Iterative Tree Traversal, and Simulating Recursion

Thu 18 August 2016

Students sometimes ask, "what's the point of recursion?" My stock answer is that some problems, like tree traversal, are much easier to solve recursively.1 But what does an iterative tree traversal look like? Let's find out!

This is the tree-node I'll be working with (in Python):

class Node:
    def __init__(self, data, left, right):
        self.data = data
        self.left = left
        self.right = right

left and right are a node's child nodes, or None if the node doesn't have a left or right subtree.

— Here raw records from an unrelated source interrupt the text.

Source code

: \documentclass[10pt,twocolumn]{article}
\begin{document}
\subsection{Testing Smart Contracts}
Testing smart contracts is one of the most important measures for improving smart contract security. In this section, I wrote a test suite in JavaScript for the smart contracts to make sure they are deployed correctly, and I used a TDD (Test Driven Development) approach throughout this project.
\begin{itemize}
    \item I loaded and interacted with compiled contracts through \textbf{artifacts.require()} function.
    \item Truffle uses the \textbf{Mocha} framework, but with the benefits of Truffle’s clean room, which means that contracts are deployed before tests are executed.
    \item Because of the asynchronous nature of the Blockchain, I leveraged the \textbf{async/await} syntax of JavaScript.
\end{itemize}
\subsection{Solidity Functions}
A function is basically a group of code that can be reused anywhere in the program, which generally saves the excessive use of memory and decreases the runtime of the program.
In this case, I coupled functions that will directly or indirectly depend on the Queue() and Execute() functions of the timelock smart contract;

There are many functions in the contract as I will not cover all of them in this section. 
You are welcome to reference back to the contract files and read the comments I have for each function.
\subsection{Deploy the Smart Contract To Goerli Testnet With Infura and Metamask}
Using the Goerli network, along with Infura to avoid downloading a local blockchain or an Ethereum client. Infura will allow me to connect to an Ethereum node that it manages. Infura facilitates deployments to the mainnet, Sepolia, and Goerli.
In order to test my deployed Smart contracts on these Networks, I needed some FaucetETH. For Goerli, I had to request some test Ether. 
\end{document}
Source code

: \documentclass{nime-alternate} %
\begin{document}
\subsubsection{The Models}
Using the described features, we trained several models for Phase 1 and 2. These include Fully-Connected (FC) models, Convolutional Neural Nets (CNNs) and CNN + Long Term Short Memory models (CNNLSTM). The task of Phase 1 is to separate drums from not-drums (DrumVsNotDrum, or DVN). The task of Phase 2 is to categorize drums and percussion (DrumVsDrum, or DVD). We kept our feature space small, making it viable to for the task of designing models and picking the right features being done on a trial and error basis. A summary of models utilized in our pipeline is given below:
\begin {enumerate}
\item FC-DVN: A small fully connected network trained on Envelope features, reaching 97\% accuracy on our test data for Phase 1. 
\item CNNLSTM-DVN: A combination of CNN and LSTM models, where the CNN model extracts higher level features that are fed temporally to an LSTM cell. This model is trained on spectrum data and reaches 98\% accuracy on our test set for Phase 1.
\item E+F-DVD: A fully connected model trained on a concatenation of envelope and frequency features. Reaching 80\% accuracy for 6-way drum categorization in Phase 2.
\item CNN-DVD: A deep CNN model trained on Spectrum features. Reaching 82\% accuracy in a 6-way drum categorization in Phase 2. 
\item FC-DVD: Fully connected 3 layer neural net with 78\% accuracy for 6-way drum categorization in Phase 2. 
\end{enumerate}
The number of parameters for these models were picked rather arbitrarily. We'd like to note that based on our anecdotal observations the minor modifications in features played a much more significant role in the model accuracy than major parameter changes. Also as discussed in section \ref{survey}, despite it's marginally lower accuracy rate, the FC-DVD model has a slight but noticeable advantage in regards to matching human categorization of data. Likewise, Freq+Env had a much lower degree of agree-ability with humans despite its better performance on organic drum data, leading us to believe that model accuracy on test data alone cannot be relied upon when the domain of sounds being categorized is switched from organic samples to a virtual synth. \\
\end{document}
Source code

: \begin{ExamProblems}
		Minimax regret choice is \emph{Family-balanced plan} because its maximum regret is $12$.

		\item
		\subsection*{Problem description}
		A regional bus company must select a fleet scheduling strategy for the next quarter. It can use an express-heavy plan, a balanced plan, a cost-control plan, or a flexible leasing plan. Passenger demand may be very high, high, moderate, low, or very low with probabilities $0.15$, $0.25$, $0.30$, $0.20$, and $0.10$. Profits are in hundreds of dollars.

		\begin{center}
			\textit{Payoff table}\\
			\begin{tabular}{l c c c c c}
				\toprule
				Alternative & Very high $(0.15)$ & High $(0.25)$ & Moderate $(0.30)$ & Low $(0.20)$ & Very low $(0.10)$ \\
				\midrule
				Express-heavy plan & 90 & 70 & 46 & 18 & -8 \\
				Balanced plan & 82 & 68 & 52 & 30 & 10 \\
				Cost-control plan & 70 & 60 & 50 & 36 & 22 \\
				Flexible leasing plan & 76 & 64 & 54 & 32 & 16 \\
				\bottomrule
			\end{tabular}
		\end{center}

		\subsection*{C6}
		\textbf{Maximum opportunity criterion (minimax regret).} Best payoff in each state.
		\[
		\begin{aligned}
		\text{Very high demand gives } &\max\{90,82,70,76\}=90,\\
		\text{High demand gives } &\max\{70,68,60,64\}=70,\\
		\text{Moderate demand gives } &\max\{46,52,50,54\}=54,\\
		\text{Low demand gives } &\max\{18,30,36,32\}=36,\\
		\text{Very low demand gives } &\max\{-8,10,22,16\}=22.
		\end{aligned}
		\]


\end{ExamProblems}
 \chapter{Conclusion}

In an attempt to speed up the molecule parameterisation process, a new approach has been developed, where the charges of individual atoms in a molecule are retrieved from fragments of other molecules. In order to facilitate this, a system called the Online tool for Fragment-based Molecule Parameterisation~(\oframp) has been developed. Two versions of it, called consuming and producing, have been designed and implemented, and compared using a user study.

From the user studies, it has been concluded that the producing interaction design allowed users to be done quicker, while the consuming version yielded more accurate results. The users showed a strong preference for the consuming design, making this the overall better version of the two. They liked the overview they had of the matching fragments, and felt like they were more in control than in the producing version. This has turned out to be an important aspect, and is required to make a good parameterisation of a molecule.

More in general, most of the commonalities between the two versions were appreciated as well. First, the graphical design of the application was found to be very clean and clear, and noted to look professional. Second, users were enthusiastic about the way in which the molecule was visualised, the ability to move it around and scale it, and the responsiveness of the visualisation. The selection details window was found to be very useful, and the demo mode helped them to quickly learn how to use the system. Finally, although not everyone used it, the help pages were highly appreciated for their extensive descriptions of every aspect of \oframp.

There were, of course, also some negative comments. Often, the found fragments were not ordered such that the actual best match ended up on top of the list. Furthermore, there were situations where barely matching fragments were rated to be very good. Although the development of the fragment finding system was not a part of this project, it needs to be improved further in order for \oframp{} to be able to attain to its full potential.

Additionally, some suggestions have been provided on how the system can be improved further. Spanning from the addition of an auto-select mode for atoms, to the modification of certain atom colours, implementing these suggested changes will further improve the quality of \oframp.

I figure that a recursive tree traversal implicitly uses the call stack as its key data structure, so my iterative tree traversal had better have a stack too. After zero planning and a bit of hacking I got this solution working:

def iterative_traverse(t):
    stack = [t]

    while stack:
        node = stack.pop()
        print(node.data)

        if node.l:
            stack.append(node.l)
        if node.r:
            stack.append(node.r)

When I give it a test tree:

    1 <- root
  2   4      
3    5 6     

All the nodes get printed and the loop terminates. So far so good. Given that sample tree the algorithm yields 1, 4, 6, 5, 2, 3, which looks like a backwards post-order traversal. Replacing the stack with a queue seems to produce a level-order traversal.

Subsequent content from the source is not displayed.